▶ _Work order_: All lines of the entries with "flat" in them must be listed.

▶ _Source information_:
──────────────────────────────
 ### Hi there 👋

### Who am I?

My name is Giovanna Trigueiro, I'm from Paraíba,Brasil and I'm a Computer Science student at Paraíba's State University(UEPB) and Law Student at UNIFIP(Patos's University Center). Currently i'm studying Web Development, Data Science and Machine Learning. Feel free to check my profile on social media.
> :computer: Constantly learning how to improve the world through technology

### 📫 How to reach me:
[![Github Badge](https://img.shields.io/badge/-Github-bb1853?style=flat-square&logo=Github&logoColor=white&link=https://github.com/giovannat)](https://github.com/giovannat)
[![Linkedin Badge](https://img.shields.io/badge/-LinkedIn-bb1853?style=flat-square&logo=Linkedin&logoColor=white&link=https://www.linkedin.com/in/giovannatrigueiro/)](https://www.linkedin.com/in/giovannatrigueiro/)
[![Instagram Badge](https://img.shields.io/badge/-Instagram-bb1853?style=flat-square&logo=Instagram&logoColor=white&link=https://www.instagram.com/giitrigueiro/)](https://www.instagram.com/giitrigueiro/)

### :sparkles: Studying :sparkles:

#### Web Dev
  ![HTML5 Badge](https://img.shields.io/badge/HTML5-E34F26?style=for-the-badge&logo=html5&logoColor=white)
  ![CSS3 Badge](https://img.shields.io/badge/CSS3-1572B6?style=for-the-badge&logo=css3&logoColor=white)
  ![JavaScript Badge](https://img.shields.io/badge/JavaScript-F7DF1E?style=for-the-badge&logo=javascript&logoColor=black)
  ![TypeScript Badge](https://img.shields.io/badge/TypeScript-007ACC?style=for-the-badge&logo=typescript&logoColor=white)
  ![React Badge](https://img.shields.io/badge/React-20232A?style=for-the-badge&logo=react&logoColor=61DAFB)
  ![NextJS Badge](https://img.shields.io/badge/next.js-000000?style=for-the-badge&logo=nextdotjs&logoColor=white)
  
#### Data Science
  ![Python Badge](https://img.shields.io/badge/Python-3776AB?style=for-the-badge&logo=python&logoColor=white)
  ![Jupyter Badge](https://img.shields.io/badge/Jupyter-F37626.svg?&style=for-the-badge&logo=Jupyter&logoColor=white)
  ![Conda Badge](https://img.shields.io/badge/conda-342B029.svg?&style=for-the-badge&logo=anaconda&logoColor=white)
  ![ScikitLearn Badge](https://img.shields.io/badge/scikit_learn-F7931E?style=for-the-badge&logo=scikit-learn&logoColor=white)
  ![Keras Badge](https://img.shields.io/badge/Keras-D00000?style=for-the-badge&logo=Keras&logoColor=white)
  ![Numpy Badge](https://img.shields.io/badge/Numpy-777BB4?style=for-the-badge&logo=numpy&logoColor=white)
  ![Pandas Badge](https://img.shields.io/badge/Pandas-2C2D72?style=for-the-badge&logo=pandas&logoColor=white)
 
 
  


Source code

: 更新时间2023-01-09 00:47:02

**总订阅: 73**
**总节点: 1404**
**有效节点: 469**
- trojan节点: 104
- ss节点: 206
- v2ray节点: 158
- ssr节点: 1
──────────────────────────────
▶ _Completed task_:
[![Github Badge](https://img.shields.io/badge/-Github-bb1853?style=flat-square&logo=Github&logoColor=white&link=https://github.com/giovannat)](https://github.com/giovannat)
[![Linkedin Badge](https://img.shields.io/badge/-LinkedIn-bb1853?style=flat-square&logo=Linkedin&logoColor=white&link=https://www.linkedin.com/in/giovannatrigueiro/)](https://www.linkedin.com/in/giovannatrigueiro/)
[![Instagram Badge](https://img.shields.io/badge/-Instagram-bb1853?style=flat-square&logo=Instagram&logoColor=white&link=https://www.instagram.com/giitrigueiro/)](https://www.instagram.com/giitrigueiro/)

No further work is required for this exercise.